Immobilien-ABC W

Wohngeld


Staatlicher Zuschuss zu Miet- oder Eigentumskosten für Haushalte mit geringem Einkommen

Wohngeld ist eine staatliche Sozialleistung, die Haushalten mit niedrigem Einkommen hilft, ihre Wohnkosten zu tragen. Der Zuschuss deckt einen Teil der Miete oder, bei selbst genutztem Wohneigentum, der monatlichen Belastung. Das Ziel ist schlicht: Wohnen soll auch dann gesichert bleiben, wenn das Haushaltseinkommen dafür knapp ist.

Wer hat Anspruch?

Maßgeblich ist das Gesamteinkommen aller Personen, die gemeinsam in der Wohnung leben. Das Gesetz sieht Einkommensgrenzen vor, die nach Haushaltsgröße gestaffelt sind. Für Freibeträge, etwa bei Kindern oder einem Schwerbehindertenausweis, lohnt ein genauer Blick in den Antrag, weil sie die anrechenbare Einkommensgrenze nach oben verschieben können.

Weitere Voraussetzungen: Die Wohnung muss der gemeldete Hauptwohnsitz sein, in Deutschland liegen und selbst genutzt werden. Wer die Wohnung ganz oder teilweise untervermietet, verliert den Anspruch.

Wie wird die Höhe berechnet?

Die Berechnung folgt einer gesetzlichen Formel, in die drei Größen einfließen: Haushaltsgröße, Gesamteinkommen und die zuschussfähige Miete, die nach oben begrenzt ist. Wie hoch diese Obergrenze liegt, hängt von der Mietstufe der Gemeinde ab.

Die Mietstufen reichen von I (ländlich und günstig) bis VII (Großstädte mit dem höchsten Preisniveau). Fellbach und Waiblingen sind im Remstal dem oberen Bereich der Skala zugeordnet, weil die Mietpreise hier durch die Nähe zu Stuttgart klar über dem Landesdurchschnitt liegen. Das wirkt sich positiv auf den Höchstbetrag aus, der für die Berechnung herangezogen wird. Die Mietstufen werden alle zwei Jahre an die Mietentwicklung angepasst.

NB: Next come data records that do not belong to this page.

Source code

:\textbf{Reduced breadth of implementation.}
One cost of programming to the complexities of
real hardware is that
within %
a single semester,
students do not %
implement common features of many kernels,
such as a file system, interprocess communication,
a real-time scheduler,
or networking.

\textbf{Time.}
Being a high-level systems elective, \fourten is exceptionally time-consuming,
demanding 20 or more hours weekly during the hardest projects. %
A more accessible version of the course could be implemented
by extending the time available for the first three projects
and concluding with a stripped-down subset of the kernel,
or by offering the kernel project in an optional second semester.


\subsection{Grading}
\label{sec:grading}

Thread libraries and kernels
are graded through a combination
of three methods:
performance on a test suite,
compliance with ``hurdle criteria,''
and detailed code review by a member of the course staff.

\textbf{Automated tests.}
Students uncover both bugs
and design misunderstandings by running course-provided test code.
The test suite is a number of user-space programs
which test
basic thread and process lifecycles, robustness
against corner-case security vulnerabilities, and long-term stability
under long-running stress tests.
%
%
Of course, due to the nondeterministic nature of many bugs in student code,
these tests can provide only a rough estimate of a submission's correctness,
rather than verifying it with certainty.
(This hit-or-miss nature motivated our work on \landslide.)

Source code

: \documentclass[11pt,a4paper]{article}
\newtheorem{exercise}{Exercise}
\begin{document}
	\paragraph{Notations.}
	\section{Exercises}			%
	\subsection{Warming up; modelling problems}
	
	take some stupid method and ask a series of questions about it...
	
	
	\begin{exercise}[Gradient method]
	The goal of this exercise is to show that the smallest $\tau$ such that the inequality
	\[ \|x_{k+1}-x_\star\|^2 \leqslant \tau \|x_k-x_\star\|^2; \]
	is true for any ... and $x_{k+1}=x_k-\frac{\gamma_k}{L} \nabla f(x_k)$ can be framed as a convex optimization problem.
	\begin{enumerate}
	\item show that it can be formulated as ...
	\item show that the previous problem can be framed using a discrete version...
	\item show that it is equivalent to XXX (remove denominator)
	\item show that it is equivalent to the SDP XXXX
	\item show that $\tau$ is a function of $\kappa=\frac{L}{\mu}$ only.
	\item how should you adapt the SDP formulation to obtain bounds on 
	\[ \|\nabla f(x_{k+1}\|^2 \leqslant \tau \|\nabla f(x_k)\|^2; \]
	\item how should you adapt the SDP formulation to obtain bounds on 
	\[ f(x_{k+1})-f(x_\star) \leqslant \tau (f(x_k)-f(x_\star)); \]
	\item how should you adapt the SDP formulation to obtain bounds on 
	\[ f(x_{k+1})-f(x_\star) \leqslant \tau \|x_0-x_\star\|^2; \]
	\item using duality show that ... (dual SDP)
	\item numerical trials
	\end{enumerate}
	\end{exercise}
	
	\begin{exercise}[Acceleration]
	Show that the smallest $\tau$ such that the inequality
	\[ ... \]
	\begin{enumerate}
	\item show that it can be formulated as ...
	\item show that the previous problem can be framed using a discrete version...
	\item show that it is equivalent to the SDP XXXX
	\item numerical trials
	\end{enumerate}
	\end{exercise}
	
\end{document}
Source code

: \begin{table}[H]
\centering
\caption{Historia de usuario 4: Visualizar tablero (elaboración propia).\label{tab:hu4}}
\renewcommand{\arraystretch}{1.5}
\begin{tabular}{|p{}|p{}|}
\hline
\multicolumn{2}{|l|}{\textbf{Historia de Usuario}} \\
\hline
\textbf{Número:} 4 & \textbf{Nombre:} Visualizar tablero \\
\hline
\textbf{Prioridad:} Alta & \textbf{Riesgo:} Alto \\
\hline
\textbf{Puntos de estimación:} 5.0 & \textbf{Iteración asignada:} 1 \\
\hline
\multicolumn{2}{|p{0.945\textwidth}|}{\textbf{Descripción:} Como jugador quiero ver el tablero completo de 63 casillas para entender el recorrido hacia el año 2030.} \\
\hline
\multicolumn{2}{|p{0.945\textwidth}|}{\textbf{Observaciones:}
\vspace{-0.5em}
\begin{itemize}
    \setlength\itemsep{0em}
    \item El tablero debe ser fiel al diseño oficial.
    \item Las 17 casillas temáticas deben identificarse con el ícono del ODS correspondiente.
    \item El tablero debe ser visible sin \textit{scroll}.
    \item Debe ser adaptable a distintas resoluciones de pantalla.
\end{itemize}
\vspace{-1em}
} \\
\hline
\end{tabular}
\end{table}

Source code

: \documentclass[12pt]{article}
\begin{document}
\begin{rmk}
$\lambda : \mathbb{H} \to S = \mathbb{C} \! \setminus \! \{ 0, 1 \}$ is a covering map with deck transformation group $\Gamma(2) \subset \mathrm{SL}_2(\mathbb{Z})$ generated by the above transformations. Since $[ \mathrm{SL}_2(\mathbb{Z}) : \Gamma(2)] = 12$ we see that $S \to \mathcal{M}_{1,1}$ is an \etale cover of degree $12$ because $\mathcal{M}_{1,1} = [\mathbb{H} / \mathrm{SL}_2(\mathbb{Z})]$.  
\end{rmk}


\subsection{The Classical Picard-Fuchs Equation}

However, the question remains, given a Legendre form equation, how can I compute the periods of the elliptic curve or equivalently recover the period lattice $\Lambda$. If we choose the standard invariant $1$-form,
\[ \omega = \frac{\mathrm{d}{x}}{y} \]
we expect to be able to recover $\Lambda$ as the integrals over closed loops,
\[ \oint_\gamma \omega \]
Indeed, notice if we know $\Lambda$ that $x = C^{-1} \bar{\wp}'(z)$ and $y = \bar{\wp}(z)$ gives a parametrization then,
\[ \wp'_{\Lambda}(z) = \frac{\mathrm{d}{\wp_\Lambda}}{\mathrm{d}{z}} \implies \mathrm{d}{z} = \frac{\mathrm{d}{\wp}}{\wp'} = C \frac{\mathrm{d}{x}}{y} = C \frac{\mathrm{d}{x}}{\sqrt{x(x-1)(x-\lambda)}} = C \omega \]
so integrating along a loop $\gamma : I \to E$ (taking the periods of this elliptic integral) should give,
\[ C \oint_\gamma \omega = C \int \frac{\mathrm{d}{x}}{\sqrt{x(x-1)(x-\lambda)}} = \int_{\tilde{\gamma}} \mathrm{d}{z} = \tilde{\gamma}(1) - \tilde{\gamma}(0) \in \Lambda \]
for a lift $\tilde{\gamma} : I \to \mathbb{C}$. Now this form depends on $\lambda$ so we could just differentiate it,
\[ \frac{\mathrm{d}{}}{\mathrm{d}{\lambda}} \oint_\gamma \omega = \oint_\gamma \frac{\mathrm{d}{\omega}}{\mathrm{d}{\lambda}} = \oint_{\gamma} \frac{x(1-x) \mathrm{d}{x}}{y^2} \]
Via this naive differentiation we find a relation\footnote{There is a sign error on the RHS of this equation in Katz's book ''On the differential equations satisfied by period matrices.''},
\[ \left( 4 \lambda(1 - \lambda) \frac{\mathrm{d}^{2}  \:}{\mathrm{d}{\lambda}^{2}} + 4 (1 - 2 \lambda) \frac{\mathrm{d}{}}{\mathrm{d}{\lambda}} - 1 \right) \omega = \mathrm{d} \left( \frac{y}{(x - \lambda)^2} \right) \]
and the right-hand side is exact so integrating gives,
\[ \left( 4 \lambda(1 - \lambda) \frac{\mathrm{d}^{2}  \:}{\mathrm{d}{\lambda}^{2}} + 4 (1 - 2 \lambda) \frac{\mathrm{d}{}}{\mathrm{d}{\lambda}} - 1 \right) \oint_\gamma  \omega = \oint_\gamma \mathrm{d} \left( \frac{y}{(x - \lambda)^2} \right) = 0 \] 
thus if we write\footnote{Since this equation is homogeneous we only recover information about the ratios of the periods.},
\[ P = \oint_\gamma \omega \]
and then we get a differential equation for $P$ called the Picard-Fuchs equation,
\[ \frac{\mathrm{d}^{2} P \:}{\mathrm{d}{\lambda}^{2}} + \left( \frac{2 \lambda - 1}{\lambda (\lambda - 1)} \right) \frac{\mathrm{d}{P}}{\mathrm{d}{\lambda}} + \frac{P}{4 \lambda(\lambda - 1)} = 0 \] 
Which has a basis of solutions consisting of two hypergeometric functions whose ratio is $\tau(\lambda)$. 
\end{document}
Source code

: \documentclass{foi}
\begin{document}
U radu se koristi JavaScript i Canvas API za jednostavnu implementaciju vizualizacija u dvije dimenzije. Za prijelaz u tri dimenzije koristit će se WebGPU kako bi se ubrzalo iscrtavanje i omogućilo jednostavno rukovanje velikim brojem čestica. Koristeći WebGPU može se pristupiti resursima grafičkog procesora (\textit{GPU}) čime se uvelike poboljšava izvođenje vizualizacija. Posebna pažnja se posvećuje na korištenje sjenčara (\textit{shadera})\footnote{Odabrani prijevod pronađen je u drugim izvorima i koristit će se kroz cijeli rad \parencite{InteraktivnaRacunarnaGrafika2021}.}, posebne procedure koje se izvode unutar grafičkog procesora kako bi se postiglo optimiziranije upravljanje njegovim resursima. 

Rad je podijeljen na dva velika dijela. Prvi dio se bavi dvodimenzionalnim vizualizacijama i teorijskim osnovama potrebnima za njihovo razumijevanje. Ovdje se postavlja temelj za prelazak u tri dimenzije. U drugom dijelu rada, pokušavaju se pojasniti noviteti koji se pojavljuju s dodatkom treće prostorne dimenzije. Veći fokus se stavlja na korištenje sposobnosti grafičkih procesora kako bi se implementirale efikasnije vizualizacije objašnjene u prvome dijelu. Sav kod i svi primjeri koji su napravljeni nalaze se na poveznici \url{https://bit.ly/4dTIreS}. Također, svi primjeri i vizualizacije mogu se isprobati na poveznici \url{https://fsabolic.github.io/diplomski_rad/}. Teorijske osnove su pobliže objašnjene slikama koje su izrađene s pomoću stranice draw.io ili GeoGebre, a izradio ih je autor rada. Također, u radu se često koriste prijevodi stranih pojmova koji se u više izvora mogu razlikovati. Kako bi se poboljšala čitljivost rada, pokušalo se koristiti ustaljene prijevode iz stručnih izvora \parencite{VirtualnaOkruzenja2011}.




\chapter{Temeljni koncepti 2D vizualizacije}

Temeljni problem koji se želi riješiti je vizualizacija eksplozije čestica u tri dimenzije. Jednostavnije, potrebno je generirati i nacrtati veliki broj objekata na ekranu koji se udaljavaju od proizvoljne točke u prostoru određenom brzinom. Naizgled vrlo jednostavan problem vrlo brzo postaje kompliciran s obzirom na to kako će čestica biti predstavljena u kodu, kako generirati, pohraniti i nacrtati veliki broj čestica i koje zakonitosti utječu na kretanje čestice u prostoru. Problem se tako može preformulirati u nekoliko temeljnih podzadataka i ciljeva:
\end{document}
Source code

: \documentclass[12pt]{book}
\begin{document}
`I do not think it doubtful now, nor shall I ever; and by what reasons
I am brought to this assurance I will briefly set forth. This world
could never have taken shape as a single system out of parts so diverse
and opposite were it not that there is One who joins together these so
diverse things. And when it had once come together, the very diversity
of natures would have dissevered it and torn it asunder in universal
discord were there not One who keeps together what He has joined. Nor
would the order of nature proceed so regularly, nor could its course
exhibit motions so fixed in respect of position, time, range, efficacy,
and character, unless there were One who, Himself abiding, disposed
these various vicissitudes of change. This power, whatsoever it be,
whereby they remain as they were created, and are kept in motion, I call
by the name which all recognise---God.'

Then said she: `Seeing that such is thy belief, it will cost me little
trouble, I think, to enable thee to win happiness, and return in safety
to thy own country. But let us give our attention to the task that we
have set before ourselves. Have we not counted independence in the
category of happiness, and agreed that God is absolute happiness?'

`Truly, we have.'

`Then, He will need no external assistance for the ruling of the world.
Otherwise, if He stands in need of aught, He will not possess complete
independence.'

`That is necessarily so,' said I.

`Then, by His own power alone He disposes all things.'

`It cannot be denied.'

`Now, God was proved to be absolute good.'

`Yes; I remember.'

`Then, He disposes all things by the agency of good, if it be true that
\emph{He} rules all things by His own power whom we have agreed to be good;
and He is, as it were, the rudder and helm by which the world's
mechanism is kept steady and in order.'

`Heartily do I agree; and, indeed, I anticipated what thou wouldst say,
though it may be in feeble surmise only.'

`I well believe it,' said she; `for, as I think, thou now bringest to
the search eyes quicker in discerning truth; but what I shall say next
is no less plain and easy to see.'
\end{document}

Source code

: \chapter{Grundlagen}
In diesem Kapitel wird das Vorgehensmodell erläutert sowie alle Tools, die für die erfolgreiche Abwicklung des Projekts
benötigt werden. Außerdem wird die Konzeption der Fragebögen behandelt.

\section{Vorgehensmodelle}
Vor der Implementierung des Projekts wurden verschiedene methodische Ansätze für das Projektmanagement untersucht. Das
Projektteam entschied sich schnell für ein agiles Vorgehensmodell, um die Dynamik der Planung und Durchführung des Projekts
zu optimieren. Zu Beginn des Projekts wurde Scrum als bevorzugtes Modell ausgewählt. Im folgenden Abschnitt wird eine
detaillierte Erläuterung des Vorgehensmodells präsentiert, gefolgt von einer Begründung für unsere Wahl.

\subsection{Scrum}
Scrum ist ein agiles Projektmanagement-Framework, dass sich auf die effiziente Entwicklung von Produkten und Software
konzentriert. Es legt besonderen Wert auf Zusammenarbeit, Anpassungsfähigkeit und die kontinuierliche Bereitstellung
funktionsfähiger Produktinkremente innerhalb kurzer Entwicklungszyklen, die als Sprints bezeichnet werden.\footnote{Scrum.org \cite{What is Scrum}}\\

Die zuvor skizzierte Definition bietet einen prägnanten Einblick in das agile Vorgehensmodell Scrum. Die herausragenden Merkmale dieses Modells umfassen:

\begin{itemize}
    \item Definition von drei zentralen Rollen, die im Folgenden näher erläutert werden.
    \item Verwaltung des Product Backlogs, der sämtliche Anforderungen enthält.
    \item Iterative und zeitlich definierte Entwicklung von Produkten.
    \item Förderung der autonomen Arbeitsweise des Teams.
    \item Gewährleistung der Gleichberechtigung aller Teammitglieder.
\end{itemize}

Übersteigt die tatsächliche Miete den Höchstbetrag, bleibt der Teil darüber bei der Berechnung außen vor. Eine sehr hohe Miete führt also nicht automatisch zu einem hohen Wohngeld.

Antrag stellen: Wo und wie?

Zuständig ist die Wohngeldstelle der jeweiligen Wohngemeinde. In Fellbach und Waiblingen als Große Kreisstädte liegt das beim städtischen Amt. Für Kernen im Remstal ist das Landratsamt des Rems-Murr-Kreises die richtige Anlaufstelle.

Zum Antrag gehören Einkommensnachweise aller Haushaltsmitglieder für die letzten zwölf Monate, der Mietvertrag (oder bei Eigentum ein Nachweis über die laufende Belastung), Personalausweise aller Antragsteller sowie gegebenenfalls Nachweise über Freibeträge. Die Bearbeitung dauert erfahrungsgemäß vier bis zwölf Wochen. Bewilligungen gelten in der Regel für zwölf Monate, danach ist ein neuer Antrag nötig. Wohngeld wird frühestens ab dem Monat der Antragstellung gezahlt, also lohnt kein Zögern.

Was Vermieter wissen sollten

Aus Vermietersicht ist Wohngeld zunächst eine Angelegenheit des Mieters. Praktisch relevant wird es dann, wenn ein Interessent bei der Bonitätsprüfung Wohngeldbescheide vorlegt. Das Wohngeld fließt direkt an den Mieter, nicht an den Vermieter. Zahlt der Mieter, ist die Herkunft der Mittel für die Mietpartei rechtlich unerheblich. Als Signal für die wirtschaftliche Lage des Haushalts sollte ein aktueller Bescheid dennoch sorgfältig eingeordnet werden.